The mounting outcry over the apparent suppression of the cases, which reportedly concern hundreds of thousands of deaths and an untold number of surviving victims, comes as the court prepares to celebrate its greatest success.

In twelve days, Pol Pot’s surviving coterie are at last to stand trial for their leadership of Democratic Kampuchea and their revolution’s bloody transformation of Cambodia into a “prison without walls.”

But the trial, expected to take years of arduous work, arrives amid the standing accusation, now shared by some of the tribunal’s own staff, that as the court brings the Khmer Rouge movement to justice it is also actively whitewashing a large share of its crimes.

In the report released yesterday, OSJI said the court’s failure to uphold the law and the principles of judicial conduct in Case 003, an investigation of the Khmer Rouge military, put it “on the verge of officially embracing impunity.”

The report reiterated long-standing allegations that Judges Siegfried Blunk and You Bunleng had simply refused to investigate their current caseload.

It also alleged that, as the media reports began to indicate that they had done little in the case, the judges office had begun “stuffing the Case 003 file with ‘evidence’ from the Case 002 file” to lend it the appearance of an actual investigation.

“This not simply a case in which a judge has exercised his discretion in good faith but in a manner with which others may disagree,” the report said.

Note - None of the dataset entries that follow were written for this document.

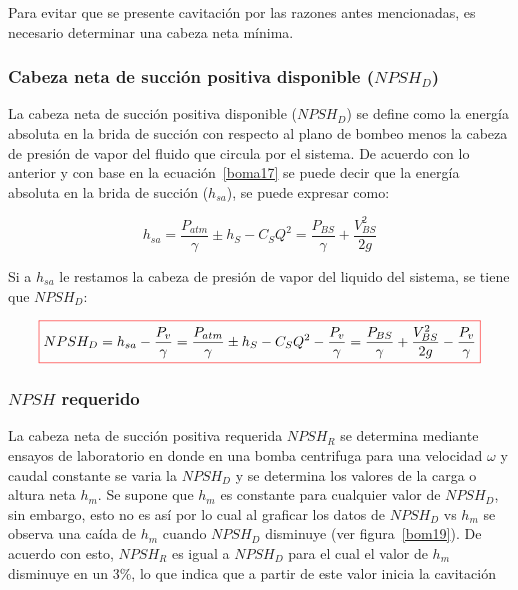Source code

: \documentclass[11pt, oneside]{article}
\begin{document}
Para evitar que se presente cavitaci\'on por las razones antes mencionadas, es necesario determinar una cabeza neta m\'inima.

\subsubsection*{Cabeza neta de succi\'on positiva disponible ($NPSH_D$)}
La cabeza neta de succi\'on positiva disponible ($NPSH_D$) se define como la energ\'ia absoluta en la brida de succi\'on con respecto al plano de bombeo menos la cabeza de presi\'on de vapor del fluido que circula por el sistema. De acuerdo con lo anterior y con base en la ecuaci\'on~\ref{boma17} se puede decir que la energ\'ia absoluta en la brida de succi\'on ($h_{sa}$), se puede expresar como:

\begin{equation}
h_{sa} = \frac{P_{atm}}{\gamma} \pm h_S - C_S Q^2 = \frac{P_{BS}}{\gamma} + \frac{V_{BS}^2}{2g} 
\label{boma19}
\end{equation}

Si a $h_{sa}$ le restamos la cabeza de presi\'on de vapor del liquido del sistema, se tiene que $NPSH_D$:

\begin{equation}
\color{red}\boxed{\color{black} NPSH_D = h_{sa} -\frac{P_v}{\gamma} = \frac{P_{atm}}{\gamma} \pm h_S - C_S Q^2 -\frac{P_v}{\gamma} = \frac{P_{BS}}{\gamma} + \frac{V_{BS}^2}{2g} -\frac{P_v}{\gamma}}
\label{boma19}
\end{equation}


\subsubsection*{$NPSH$ requerido}
La cabeza neta de succi\'on positiva requerida  $NPSH_R$ se determina mediante ensayos de laboratorio en donde en una bomba centrifuga para una velocidad $\omega$ y caudal constante se varia la $NPSH_D$ y se determina los valores de la carga o altura neta $h_m$. Se supone que $h_m$ es constante para cualquier valor de $NPSH_D$, sin embargo, esto no es as\'i por lo cual al graficar los datos de $NPSH_D$ vs $h_m$ se observa una ca\'ida de $h_m$ cuando $NPSH_D$ disminuye (ver figura~\ref{bom19}). De acuerdo con esto, $NPSH_R$ es igual a $NPSH_D$ para el cual el valor de $h_m$ disminuye en un 3\%, lo que indica que a partir de este valor inicia la cavitaci\'on
\end{document}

The actions of Judges Blunk and Bunleng “suggest that the outcome of a case has been predetermined and that judges have refused to gather evidence or investigate facts, possibly in response to repeated and publicly expressed demands of senior leadership.”

Prime Minister Hun Sen has publicly insisted that both of the court’s current investigations will not be allowed to occur, continuing a position he has held for a decade.

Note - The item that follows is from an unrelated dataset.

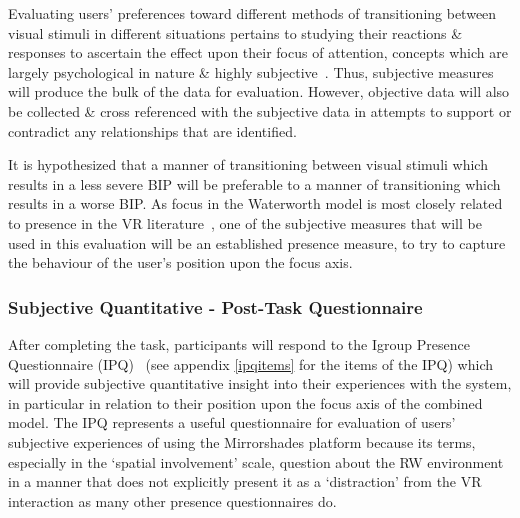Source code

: Evaluating users' preferences toward different methods of transitioning between visual stimuli in different situations pertains to studying their reactions \& responses to ascertain the effect upon their focus of attention, concepts which are largely psychological in nature \& highly subjective~\cite{Ijsselsteijn2001}. Thus, subjective measures will produce the bulk of the data for evaluation. However, objective data will also be collected \& cross referenced with the subjective data in attempts to support or contradict any relationships that are identified.

It is hypothesized that a manner of transitioning between visual stimuli which results in a less severe BIP will be preferable to a manner of transitioning which results in a worse BIP. As focus in the Waterworth model is most closely related to presence in the VR literature~\cite{Waterworth2001}, one of the subjective measures that will be used in this evaluation will be an established presence measure, to try to capture the behaviour of the user's position upon the focus axis.

\subsubsection{Subjective Quantitative - Post-Task Questionnaire}
After completing the task, participants will respond to the Igroup Presence Questionnaire (IPQ)~\cite{Schubert2001} (see appendix \ref{ipqitems} for the items of the IPQ) which will provide subjective quantitative insight into their experiences with the system, in particular in relation to their position upon the focus axis of the combined model. The IPQ represents a useful questionnaire for evaluation of users' subjective experiences of using the Mirrorshades platform because its terms, especially in the `spatial involvement' scale, question about the RW environment in a manner that does not explicitly present it as a `distraction' from the VR interaction as many other presence questionnaires do.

The case concluded on April 29 concerned Khmer Rouge navy commander Meas Muth and air force commander Sou Met, who is currently an adviser to RCAF high command. Both have denied any wrongdoing but are suspected in the bloody purges of the military as well as forced labor and other crimes.

Given the jurisprudence of other courts and record of their involvement in Khmer Rouge crimes, “it is difficult to comprehend how senior officials such as Meas Muth and Sou Met could legitimately be found not to fall under” the court’s mandate, the report said.

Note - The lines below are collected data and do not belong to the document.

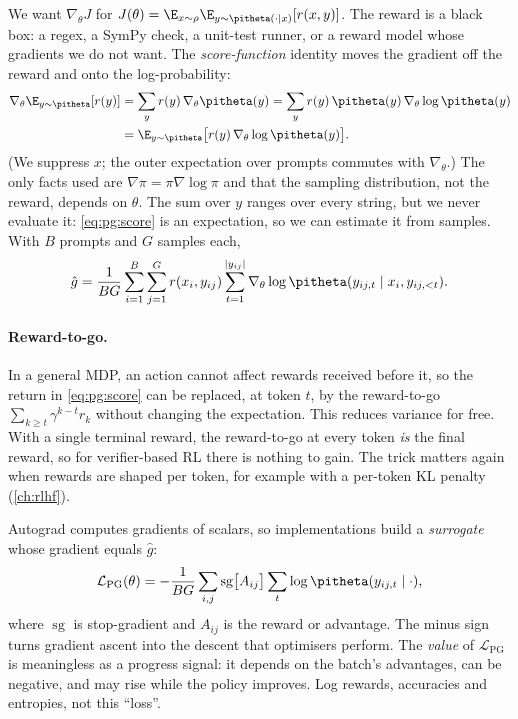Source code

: We want $\nabla_\theta J$ for $J(\theta)=\E_{x\sim\rho}\E_{y\sim\pitheta(\cdot\mid x)}[r(x,y)]$.
The reward is a black box: a regex, a SymPy check, a unit-test runner, or a reward model whose
gradients we do not want. The \emph{score-function} identity moves the gradient off the
reward and onto the log-probability:
\begin{align}
\nabla_\theta \E_{y\sim\pitheta}[r(y)]
 &=\sum_y r(y)\,\nabla_\theta\pitheta(y)
  =\sum_y r(y)\,\pitheta(y)\,\nabla_\theta\log\pitheta(y)\nonumber\\
 &=\E_{y\sim\pitheta}\big[r(y)\,\nabla_\theta\log\pitheta(y)\big].
\label{eq:pg:score}
\end{align}
(We suppress $x$; the outer expectation over prompts commutes with $\nabla_\theta$.) The
only facts used are $\nabla\pi=\pi\nabla\log\pi$ and that the sampling distribution, not
the reward, depends on $\theta$. The sum over $y$ ranges over every string, but we never
evaluate it: \cref{eq:pg:score} is an expectation, so we can estimate it from samples. With
$B$ prompts and $G$ samples each,
\begin{equation}
\hat g=\frac{1}{BG}\sum_{i=1}^{B}\sum_{j=1}^{G} r(x_i,y_{ij})\sum_{t=1}^{|y_{ij}|}
\nabla_\theta\log\pitheta(y_{ij,t}\mid x_i,y_{ij,<t}).
\label{eq:pg:reinforce}
\end{equation}

\paragraph{Reward-to-go.} In a general MDP, an action cannot affect rewards received before
it, so the return in \cref{eq:pg:score} can be replaced, at token $t$, by the reward-to-go
$\sum_{k\ge t}\gamma^{k-t}r_k$ without changing the expectation. This reduces variance for
free. With a single terminal reward, the reward-to-go at every token \emph{is} the final
reward, so for verifier-based RL there is nothing to gain. The trick matters again when
rewards are shaped per token, for example with a per-token KL penalty (\cref{ch:rlhf}).

\begin{keyidea}
Autograd computes gradients of scalars, so implementations build a \emph{surrogate} whose
gradient equals $\hat g$:
\[
\mathcal{L}_{\text{PG}}(\theta)=-\frac{1}{BG}\sum_{i,j}\operatorname{sg}\!\big[A_{ij}\big]
\sum_t\log\pitheta(y_{ij,t}\mid\cdot),
\]
where $\operatorname{sg}$ is stop-gradient and $A_{ij}$ is the reward or advantage. The
minus sign turns gradient ascent into the descent that optimisers perform. The
\emph{value} of $\mathcal{L}_{\text{PG}}$ is meaningless as a progress signal: it depends on
the batch's advantages, can be negative, and may rise while the policy improves. Log rewards,
accuracies and entropies, not this ``loss''.
\end{keyidea}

The report recommended that Gabriela Carina Knaul de Albuquerque e Silva, the current UN special rapporteur on judicial independence, assess the independence of the court’s judges, in particular Judges Blunk and Bunleng.

It also called on donors to condition funding on guarantees of judicial independence. Donors have emphasized the importance of the case going to trial this month, implying that preserving Case 002 “may require ceding the ability to proceed with Cases 003 and 004.”

The US Embassy yesterday did not directly respond to these assertions, saying it was committed to helping the government and the UN hold the Khmer Rouge to account.

“The United States will do what we can to work with the Cambodian government, with the United Nations, and the international community to ensure that we have the resources needed to proceed with Case 002, which now appears ready to go ahead,” spokesman Mark Wenig wrote in an e-mail.